KEB employees are also expected to enjoy what financial officials viewed the currently high level of salaries over the next few years though the bank has become a unit of Hana Financial Group.

This is because the terms included the maintenance of KEB’s present payment system, which has been conducted under its previous biggest shareholder ― Lone Star Funds. The two sides also agreed not to slash salaries or welfare benefits.

Manpower restructuring from Hana management will also be banned under the pact.

Since late 2010, the union has continued to protest Hana’s acquisition of KEB from Lone Star Funds.
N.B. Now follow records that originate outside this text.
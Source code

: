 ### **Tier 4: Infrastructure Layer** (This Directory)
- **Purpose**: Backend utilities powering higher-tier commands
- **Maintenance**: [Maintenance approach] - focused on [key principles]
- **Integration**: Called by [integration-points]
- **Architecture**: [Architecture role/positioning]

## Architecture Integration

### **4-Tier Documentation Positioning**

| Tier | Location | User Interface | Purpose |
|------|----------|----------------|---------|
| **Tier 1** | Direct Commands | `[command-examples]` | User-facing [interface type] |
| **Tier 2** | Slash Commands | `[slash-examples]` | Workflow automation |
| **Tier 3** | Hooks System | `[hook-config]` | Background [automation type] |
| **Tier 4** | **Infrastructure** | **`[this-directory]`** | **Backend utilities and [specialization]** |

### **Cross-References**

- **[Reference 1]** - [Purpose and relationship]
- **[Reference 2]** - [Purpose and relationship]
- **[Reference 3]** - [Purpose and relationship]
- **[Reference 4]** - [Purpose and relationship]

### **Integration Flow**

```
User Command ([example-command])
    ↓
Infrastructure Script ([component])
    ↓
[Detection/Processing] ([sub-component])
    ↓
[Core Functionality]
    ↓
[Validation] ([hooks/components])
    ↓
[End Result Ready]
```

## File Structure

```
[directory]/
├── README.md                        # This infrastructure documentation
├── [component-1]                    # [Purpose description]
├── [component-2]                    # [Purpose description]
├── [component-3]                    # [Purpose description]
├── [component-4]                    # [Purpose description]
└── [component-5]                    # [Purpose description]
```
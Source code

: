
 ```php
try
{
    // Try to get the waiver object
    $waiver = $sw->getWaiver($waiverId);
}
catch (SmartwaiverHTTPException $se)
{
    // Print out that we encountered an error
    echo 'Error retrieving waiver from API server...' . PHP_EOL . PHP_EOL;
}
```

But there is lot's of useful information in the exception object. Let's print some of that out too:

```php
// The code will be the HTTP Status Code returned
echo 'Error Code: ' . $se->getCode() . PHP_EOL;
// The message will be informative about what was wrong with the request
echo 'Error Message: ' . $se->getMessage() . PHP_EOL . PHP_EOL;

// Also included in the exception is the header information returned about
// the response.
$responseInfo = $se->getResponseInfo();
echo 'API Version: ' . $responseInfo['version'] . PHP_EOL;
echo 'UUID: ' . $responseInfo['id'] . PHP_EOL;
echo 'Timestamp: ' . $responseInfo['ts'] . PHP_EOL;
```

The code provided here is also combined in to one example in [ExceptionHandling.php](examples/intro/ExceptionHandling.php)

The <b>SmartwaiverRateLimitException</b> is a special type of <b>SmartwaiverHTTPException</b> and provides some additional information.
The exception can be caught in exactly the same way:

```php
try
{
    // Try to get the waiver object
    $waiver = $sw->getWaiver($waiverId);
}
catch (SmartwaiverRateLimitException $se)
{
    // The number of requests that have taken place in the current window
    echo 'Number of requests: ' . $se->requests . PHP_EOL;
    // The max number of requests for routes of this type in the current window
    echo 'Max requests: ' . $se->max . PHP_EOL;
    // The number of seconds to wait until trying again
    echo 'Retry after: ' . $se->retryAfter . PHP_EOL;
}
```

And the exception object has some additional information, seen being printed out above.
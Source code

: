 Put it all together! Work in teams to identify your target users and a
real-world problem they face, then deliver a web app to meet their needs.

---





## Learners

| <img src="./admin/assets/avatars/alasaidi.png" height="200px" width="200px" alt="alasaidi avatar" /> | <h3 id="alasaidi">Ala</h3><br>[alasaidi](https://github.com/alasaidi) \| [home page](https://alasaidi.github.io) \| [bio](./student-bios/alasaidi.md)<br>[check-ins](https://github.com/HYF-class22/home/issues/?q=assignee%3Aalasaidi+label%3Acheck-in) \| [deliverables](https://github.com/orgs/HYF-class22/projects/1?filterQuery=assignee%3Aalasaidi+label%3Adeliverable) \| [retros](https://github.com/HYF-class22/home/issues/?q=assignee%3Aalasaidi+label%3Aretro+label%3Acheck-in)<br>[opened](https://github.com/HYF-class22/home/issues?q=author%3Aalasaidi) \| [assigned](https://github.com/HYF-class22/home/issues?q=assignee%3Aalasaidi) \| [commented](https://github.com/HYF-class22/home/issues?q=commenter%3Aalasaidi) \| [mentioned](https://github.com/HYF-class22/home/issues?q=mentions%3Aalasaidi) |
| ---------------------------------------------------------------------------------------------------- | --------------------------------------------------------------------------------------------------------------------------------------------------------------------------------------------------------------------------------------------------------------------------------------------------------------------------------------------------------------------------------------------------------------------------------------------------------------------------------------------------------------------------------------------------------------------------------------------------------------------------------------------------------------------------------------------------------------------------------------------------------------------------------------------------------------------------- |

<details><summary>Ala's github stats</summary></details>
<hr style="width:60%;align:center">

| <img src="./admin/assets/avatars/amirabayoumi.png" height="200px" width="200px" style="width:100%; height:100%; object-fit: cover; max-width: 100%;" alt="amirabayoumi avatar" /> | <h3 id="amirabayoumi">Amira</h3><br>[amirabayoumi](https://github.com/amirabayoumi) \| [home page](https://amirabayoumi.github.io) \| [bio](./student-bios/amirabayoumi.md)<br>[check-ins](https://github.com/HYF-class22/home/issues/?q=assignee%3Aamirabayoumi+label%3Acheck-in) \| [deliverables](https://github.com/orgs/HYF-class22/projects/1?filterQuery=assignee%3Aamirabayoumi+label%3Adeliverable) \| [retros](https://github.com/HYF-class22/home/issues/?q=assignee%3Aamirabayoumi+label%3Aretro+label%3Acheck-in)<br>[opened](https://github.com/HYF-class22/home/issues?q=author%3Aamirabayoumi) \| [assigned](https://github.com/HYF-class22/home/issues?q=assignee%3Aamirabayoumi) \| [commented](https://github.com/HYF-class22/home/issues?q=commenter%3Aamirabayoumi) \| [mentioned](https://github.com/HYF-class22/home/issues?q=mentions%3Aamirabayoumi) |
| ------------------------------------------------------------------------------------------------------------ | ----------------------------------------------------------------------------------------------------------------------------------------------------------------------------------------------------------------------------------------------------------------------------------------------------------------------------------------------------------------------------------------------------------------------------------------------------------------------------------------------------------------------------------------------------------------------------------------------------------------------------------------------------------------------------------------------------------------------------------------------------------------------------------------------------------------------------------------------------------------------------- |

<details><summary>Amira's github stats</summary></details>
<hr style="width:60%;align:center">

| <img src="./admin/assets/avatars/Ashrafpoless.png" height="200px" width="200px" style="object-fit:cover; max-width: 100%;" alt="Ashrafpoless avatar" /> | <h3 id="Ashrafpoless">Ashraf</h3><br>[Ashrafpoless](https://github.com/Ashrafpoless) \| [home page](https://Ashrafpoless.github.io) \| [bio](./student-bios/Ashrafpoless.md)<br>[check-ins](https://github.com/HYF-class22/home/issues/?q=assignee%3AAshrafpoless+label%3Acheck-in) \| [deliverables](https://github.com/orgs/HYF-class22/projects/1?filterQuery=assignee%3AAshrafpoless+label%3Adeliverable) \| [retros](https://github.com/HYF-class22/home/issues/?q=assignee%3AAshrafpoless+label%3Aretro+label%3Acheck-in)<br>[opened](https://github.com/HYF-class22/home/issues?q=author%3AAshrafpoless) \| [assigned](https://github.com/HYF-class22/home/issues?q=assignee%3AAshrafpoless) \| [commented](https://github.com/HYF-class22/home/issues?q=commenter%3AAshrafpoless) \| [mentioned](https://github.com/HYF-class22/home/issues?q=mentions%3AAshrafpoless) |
It argued that Hana signed the takeover deal with a “stock manipulator and legally ineligible owner of KEB.”

But the union eventually accepted a package of proposal from the financial group, scrapping its demand to finalize the allegations that Lone Star’s acquisition of KEB in 2003 and the recent deal between Hana and the U.S.-based fund are originally invalid.

Some financial market observers said that the union’s protest was ultimately aimed at their job security.

“A point is that the (average) salary of KEB employees has been quite a lot higher than that of Hana Bank workers,” a commercial banker said.

The salaries for the KEB staff have been the upper level in the local financial industry while those for Hana Bank have stayed low.

An official of the Financial Supervisory Service criticized the union for dropping its one-year-long protest in less than a month after financial regulators approved the Hana-Lone Star deal.

“Some might have regarded them as patriots,” he said. “They should have gone on a strike several years before if they really wanted financial sovereign rights.”

Though more than 900 workers of KEB and the bank’s credit card affiliate have been dismissed by Lone Star since 2004, the remaining workers could maintain job security with the high income level.

Now, attention is being paid to who will be appointed to the post of Hana Financial chairman when incumbent chief Kim Seung-yu’s term expires at the end of March.

Despite the compromise, a group of lawmakers and professors are likely to call for the prosecution and the court to reveal possible faults of the Financial Services Commission, which took on the endorsement of the two deals of KEB in 2003 and 2012.